Stored data entries

=== Section Start ===

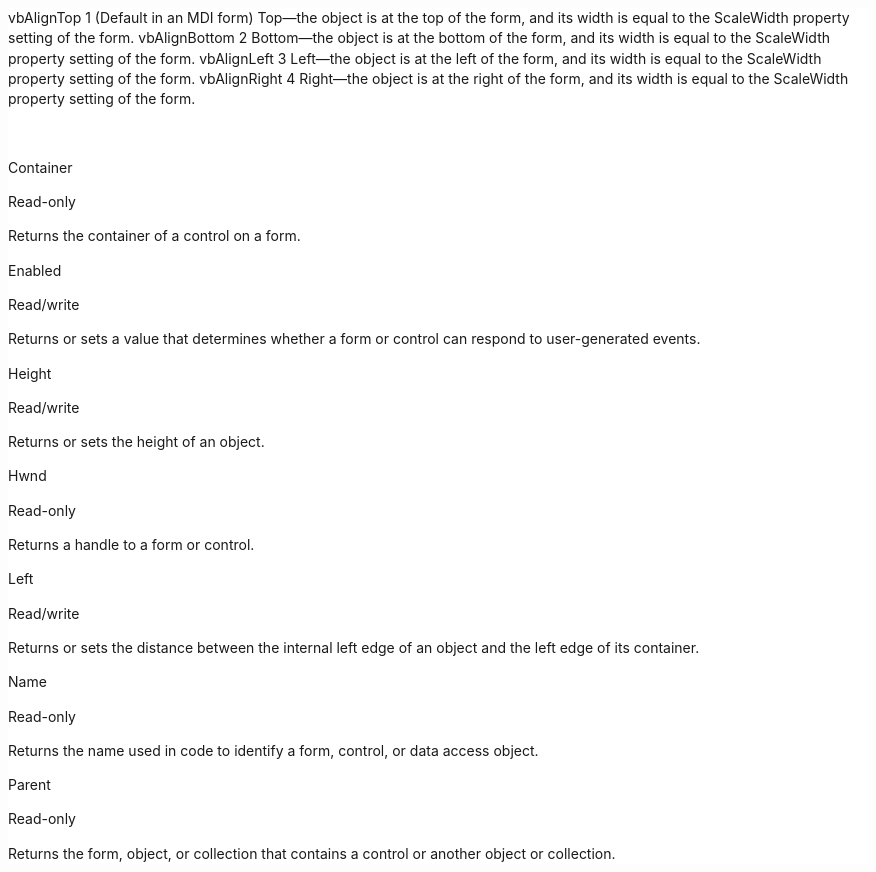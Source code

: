 <tr class="even">
<td>vbAlignTop 1</td>
<td>(Default in an MDI form) Top—the object is at the top of the form, and its width is equal to the ScaleWidth property setting of the form.</td>
</tr>
<tr class="odd">
<td>vbAlignBottom 2</td>
<td>Bottom—the object is at the bottom of the form, and its width is equal to the ScaleWidth property setting of the form.</td>
</tr>
<tr class="even">
<td>vbAlignLeft 3</td>
<td>Left—the object is at the left of the form, and its width is equal to the ScaleWidth property setting of the form.</td>
</tr>
<tr class="odd">
<td>vbAlignRight 4</td>
<td>Right—the object is at the right of the form, and its width is equal to the ScaleWidth property setting of the form.</td>
</tr>
</tbody>
</table>

<p> </p></td>
</tr>
<tr class="even">
<td style="text-align: left;"><p>Container</p></td>
<td style="text-align: left;"><p>Read-only</p></td>
<td style="text-align: left;"><p>Returns the container of a control on a form.</p></td>
</tr>
<tr class="odd">
<td style="text-align: left;"><p>Enabled</p></td>
<td style="text-align: left;"><p>Read/write</p></td>
<td style="text-align: left;"><p>Returns or sets a value that determines whether a form or control can respond to user-generated events.</p></td>
</tr>
<tr class="even">
<td style="text-align: left;"><p>Height</p></td>
<td style="text-align: left;"><p>Read/write</p></td>
<td style="text-align: left;"><p>Returns or sets the height of an object.</p></td>
</tr>
<tr class="odd">
<td style="text-align: left;"><p>Hwnd</p></td>
<td style="text-align: left;"><p>Read-only</p></td>
<td style="text-align: left;"><p>Returns a handle to a form or control.</p></td>
</tr>
<tr class="even">
<td style="text-align: left;"><p>Left</p></td>
<td style="text-align: left;"><p>Read/write</p></td>
<td style="text-align: left;"><p>Returns or sets the distance between the internal left edge of an object and the left edge of its container.</p></td>
</tr>
<tr class="odd">
<td style="text-align: left;"><p>Name</p></td>
<td style="text-align: left;"><p>Read-only</p></td>
<td style="text-align: left;"><p>Returns the name used in code to identify a form, control, or data access object.</p></td>
</tr>
<tr class="even">
<td style="text-align: left;"><p>Parent</p></td>
<td style="text-align: left;"><p>Read-only</p></td>
<td style="text-align: left;"><p>Returns the form, object, or collection that contains a control or another object or collection.</p></td>
</tr>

=== Section End ===

-- Task statement --
Among the entries above, how many lines hold the string "setting"? Give the number by itself.

-- Solved exercise --
4